Sederhananya, jika seseorang mendasari cara berfikirnya pada logika dan bukti-bukti ilmiah (empiris).. itulah filsafatnya Logika dan Empirisme. Sebagaimana yang biasa kita pelajari di bangku sekolah. Contoh logika adalah "aku berfikir, maka aku ada" (Descartes). Jadi, kebenaran adalah hasil dari penalaran terhadap fakta-fakta. Sementara contoh Empirisme adalah percobaan di laboratorium fisika. Sebuah mobil-mobilan digerakan dari 1 posisi ke posisi lainnya dengan kecepatan konstan, sambil dihitung waktunya. Berdasarkan beberapa percobaan maka dapat dibuktikan kebenaran rumus bahwa kecepatan berbanding lurus dengan perpindahan, dan berbanding terbalik dengan waktu.

Jika seseorang melandasi cara berfikirnya dengan perhatian pada menghindari hal-hal yang dapat melukai perasaan orang lain, maka filsafatnya adalah Humanisme. Ada juga orang yang memberikan perhatian besar pada hak-hak perempuan, maka filsafatnya adalah Feminisme.

Lalu bagaimana dengan orang beragama.. apa filsafatnya? Filsafatnya adalah Teologi. Dalam Islam, referensi utamanya adalah Al-Qur'an (firman Allah SWT) dan Hadits Rasul (perkataan/ perbuatan Nabi Muhammad SAW).

Filsafat Teologi bertentangan dengan paham Sekuler/ Materialisme yang mengakui bahwa yang hakiki di dunia ini hanyalah benda nyata (tidak ada yang ghaib). Materialisme berkembang menjadi Kapitalisme, yang menghubungkan manusia dengan barang apa yang dimilikinya/ diproduksi sesuai dengan profesinya. Oleh karena Kapitalisme berujung pada kesenjangan sosial, maka dicetuskanlah ide kepemilikan barang secara bersama (Komunisme/ Sosialisme).
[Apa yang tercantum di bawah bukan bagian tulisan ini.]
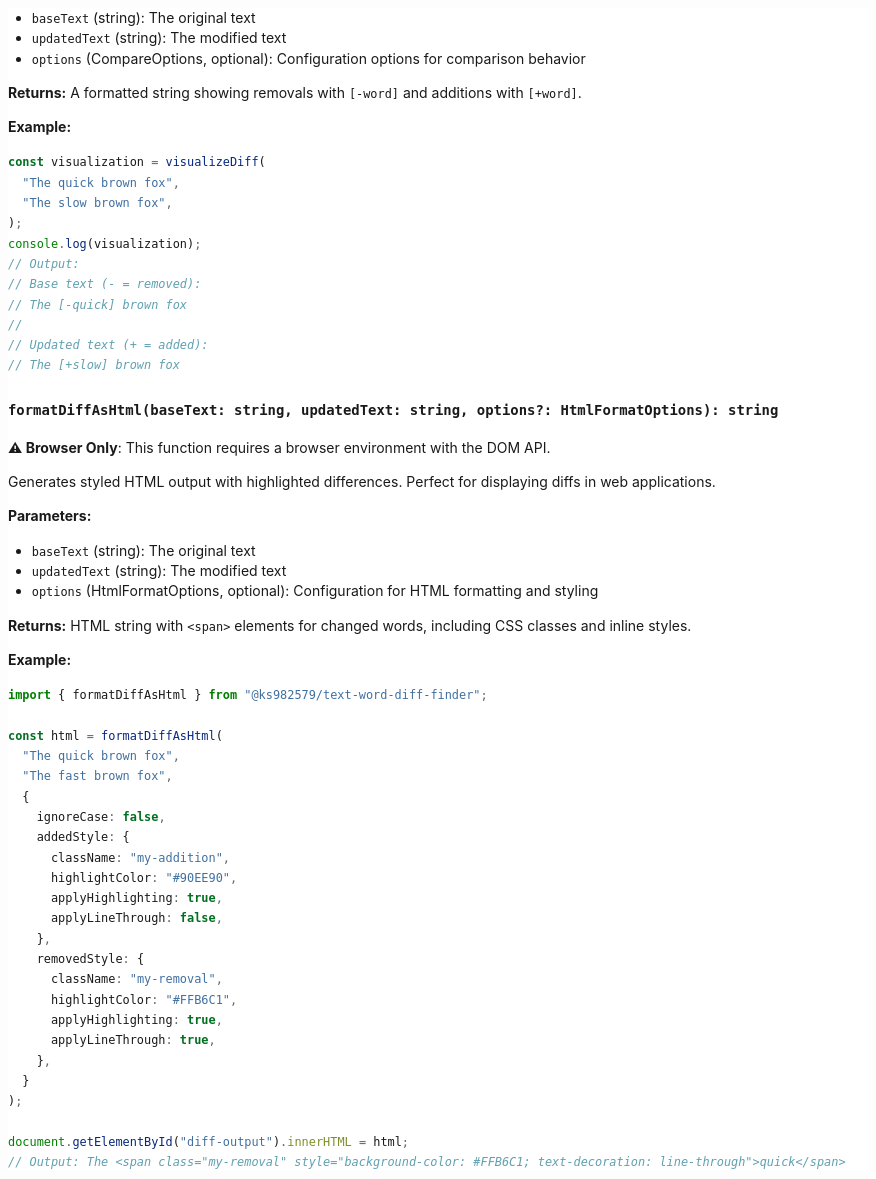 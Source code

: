 - `baseText` (string): The original text
- `updatedText` (string): The modified text
- `options` (CompareOptions, optional): Configuration options for comparison behavior

**Returns:**
A formatted string showing removals with `[-word]` and additions with `[+word]`.

**Example:**

```typescript
const visualization = visualizeDiff(
  "The quick brown fox",
  "The slow brown fox",
);
console.log(visualization);
// Output:
// Base text (- = removed):
// The [-quick] brown fox
//
// Updated text (+ = added):
// The [+slow] brown fox
```

### `formatDiffAsHtml(baseText: string, updatedText: string, options?: HtmlFormatOptions): string`

**⚠️ Browser Only**: This function requires a browser environment with the DOM API.

Generates styled HTML output with highlighted differences. Perfect for displaying diffs in web applications.

**Parameters:**

- `baseText` (string): The original text
- `updatedText` (string): The modified text
- `options` (HtmlFormatOptions, optional): Configuration for HTML formatting and styling

**Returns:**
HTML string with `<span>` elements for changed words, including CSS classes and inline styles.

**Example:**

```typescript
import { formatDiffAsHtml } from "@ks982579/text-word-diff-finder";

const html = formatDiffAsHtml(
  "The quick brown fox",
  "The fast brown fox",
  {
    ignoreCase: false,
    addedStyle: {
      className: "my-addition",
      highlightColor: "#90EE90",
      applyHighlighting: true,
      applyLineThrough: false,
    },
    removedStyle: {
      className: "my-removal",
      highlightColor: "#FFB6C1",
      applyHighlighting: true,
      applyLineThrough: true,
    },
  }
);

document.getElementById("diff-output").innerHTML = html;
// Output: The <span class="my-removal" style="background-color: #FFB6C1; text-decoration: line-through">quick</span>
```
Apapun yang menjadi filsafat seseorang  disadari atau tidak, disengaja atau tidak, itulah yang akan melandasi segala ucapan dan perbuatannya. Oleh karena dalam mengambil setiap keputusan, pastilah didasari pada suatu hal yang menurutnya paling penting, dan itulah filsafat yang dianutnya.

Lalu apakah orang beragama tidak boleh berpikir menggunakan akalnya, atau melakukan percobaan untuk membuktikan suatu hal? Tentu saja boleh. Dalam Islam, firman Allah SWT yang pertama turun adalah Al-Alaq ayat 1-5, yang berisi perintah untuk membaca/ mempelajari alam semesta dengan menyebut nama-Nya. Namun jangan akal dipakai untuk melakukan rekayasa ilmiah, dalam rangka membuktikan logika seseorang bahwa Nabi Adam a.s tidak diturunkan dari surga, melainkan adalah keturunan kera. Jangan juga menggunakan alasan Demokrasi, untuk melegalkan LGBT (Lesbian, Gay, Bisexual, dan Transgender), meskipun hal tersebut dilarang oleh Allah SWT. Jika hal tersebut dilakukan.. maka apa yang akan kita jawab, saat malaikat Munkar dan Nakir bertanya siapa tuhan kita?

Wallahu a'lam bishowab.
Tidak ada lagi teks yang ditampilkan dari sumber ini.